GDF-15 levels increased in CIN group in AMI patients underwent PCI. GDF-15 was an independent risk factor for CIN in AMI patients underwent PCI. GDF-15 level and CIN are independent risk factors for all-cause mortality and MACE in short-term follow-ups.
探讨生长分化因子 15(GDF-15)与急性心肌梗死(AMI)经皮冠状动脉介入治疗(PCI)后对比剂诱导肾病(CIN)的关系。
回顾性研究 311 例 AMI 患者。所有患者均根据 PCI 后 CIN 的发生情况分为两组。比较两组间的基线临床资料。采用多因素 logistic 回归分析识别 CIN 的危险因素。采用 Cox 回归分析识别 GDF-15、CIN 与短期预后的关系。
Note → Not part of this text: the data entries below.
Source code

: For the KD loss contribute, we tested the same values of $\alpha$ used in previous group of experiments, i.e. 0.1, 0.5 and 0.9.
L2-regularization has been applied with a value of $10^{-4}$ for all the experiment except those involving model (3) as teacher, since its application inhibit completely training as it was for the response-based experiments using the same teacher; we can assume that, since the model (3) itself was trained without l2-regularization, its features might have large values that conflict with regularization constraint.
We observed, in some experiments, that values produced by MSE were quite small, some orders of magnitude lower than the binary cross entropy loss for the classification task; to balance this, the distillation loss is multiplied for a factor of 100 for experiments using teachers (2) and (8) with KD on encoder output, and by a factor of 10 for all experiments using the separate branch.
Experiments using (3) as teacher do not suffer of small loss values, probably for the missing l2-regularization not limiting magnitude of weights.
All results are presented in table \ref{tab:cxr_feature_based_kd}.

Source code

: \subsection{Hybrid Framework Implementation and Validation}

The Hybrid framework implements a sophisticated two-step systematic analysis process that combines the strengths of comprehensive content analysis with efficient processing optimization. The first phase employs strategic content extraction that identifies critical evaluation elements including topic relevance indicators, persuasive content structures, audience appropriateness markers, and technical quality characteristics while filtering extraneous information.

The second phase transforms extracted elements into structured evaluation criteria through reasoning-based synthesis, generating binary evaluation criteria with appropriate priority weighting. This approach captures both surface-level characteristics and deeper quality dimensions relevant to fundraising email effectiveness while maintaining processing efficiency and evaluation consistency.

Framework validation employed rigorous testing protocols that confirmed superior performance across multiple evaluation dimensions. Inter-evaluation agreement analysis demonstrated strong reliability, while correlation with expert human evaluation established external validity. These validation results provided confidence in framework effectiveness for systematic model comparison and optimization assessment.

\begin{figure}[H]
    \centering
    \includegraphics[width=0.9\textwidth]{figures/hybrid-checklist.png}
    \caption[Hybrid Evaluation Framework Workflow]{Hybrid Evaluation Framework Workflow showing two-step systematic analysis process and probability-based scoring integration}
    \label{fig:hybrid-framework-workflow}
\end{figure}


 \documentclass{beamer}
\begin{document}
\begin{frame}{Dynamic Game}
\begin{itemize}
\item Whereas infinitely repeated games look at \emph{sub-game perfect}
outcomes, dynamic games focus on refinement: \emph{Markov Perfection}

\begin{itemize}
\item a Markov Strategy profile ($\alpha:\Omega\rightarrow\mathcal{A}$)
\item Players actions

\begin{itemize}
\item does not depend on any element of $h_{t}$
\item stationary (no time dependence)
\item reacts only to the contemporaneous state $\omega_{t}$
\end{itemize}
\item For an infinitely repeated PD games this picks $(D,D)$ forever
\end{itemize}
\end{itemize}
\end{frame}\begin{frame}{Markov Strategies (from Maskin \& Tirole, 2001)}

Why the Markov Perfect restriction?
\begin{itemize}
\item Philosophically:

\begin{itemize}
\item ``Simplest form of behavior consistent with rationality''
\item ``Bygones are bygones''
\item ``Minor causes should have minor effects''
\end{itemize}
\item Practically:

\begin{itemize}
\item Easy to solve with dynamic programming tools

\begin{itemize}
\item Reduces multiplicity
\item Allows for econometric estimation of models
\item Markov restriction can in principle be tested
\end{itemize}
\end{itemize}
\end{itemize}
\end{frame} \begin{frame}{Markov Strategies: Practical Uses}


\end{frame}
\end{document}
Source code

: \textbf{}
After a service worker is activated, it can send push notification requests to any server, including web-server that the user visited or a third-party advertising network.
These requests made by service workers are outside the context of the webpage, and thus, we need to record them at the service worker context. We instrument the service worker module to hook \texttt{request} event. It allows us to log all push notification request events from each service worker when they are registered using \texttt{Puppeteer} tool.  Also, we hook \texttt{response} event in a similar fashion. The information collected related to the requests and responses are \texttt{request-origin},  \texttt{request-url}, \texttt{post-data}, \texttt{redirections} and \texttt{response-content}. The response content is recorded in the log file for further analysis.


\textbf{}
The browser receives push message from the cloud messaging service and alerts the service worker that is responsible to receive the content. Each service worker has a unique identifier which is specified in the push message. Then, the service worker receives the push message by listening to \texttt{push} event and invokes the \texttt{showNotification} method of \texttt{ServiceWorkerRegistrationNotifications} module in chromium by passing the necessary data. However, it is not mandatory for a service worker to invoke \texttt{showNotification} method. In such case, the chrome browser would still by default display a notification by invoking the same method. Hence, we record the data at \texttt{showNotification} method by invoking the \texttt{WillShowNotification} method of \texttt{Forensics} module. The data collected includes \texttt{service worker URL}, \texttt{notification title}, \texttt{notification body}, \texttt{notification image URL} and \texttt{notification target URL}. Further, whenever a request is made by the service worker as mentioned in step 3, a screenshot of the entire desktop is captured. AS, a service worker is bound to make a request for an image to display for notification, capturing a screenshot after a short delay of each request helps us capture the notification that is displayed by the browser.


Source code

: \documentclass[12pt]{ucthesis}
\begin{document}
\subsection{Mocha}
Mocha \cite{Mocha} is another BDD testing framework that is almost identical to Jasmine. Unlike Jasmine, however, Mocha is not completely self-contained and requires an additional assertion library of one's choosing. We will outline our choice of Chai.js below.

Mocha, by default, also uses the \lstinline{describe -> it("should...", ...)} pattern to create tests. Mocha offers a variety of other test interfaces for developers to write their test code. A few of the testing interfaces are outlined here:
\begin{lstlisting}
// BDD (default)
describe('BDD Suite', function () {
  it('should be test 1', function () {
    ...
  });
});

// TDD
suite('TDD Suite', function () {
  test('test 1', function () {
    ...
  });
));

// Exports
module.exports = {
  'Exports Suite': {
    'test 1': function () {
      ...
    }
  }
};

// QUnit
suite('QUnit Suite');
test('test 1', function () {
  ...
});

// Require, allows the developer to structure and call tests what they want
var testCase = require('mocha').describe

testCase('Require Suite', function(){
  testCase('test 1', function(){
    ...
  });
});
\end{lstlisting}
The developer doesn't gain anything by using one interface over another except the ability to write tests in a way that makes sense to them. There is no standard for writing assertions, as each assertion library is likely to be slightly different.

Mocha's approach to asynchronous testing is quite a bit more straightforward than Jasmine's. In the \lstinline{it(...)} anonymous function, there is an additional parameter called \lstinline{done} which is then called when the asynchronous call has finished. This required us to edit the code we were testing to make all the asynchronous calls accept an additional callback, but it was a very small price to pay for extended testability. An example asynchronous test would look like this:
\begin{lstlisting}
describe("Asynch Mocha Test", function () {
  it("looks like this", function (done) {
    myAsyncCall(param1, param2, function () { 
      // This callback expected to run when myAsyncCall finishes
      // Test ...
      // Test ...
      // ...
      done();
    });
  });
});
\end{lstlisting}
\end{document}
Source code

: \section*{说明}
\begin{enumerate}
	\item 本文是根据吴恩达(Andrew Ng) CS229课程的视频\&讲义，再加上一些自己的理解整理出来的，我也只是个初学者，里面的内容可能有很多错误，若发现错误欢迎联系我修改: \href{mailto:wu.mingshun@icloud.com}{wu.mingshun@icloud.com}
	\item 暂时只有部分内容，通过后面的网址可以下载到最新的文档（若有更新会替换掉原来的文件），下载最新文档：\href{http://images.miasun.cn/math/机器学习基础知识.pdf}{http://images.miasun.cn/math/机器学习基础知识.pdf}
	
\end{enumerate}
CIN 组 80 例(平均年龄 71.60±13.00 岁;67.5%为男性),非 CIN 组 231 例(平均年龄 63.80±11.70 岁;71.9%为男性)。CIN 组 GDF-15 浓度高于非 CIN 组(1232±366.6ng/L 比 939.20±309.6ng/L,P<0.001)。根据 GDF-15 四分位数,将患者分为四组。多因素 logistic 模型表明,与较低水平的 GDF-15(Q1、Q2 和 Q3)相比,最高四分位数(Q4)与 CIN 的发生风险显著增加(OR:3.572,1.803-7.078,P<0.001)。在 243 例可计算 ACEF 风险评分的患者中,GDF-15 的曲线下面积(AUC)为 0.793,95%CI:0.729-0.856,P<0.001,而 ACEF 的 AUC 为 0.708,95%CI:0.630-0.786,P<0.001。以 10%和 30%为任意阈值,将患者定义为低危、中危和高危,GDF-15 的净重新分类改善(NRI)为 0.32(95%CI:0.123-0.518,P=0.001),优于 ACEF 风险评分。Cox 回归模型显示,GDF-15 浓度高(Q4)与全因死亡率和主要不良临床事件(MACE)风险增加显著相关(HR:8.434,95%CI:2.650-26.837,P<0.001;HR:3.562,95%CI:1.658-7.652,P=0.001),与 GDF-15 水平较低(Q1、Q2 和 Q3)相比。CIN 是 AMI 患者全因死亡率和 MACE 的独立预测因子(HR:3.535,95%CI:1.135-11.005,P=0.029;HR:5.154,95%CI:2.228-11.925,P<0.001)。
AMI 患者 PCI 后 CIN 组 GDF-15 水平升高。GDF-15 是 AMI 患者 PCI 后 CIN 的独立危险因素。GDF-15 水平和 CIN 是短期随访全因死亡率和 MACE 的独立危险因素。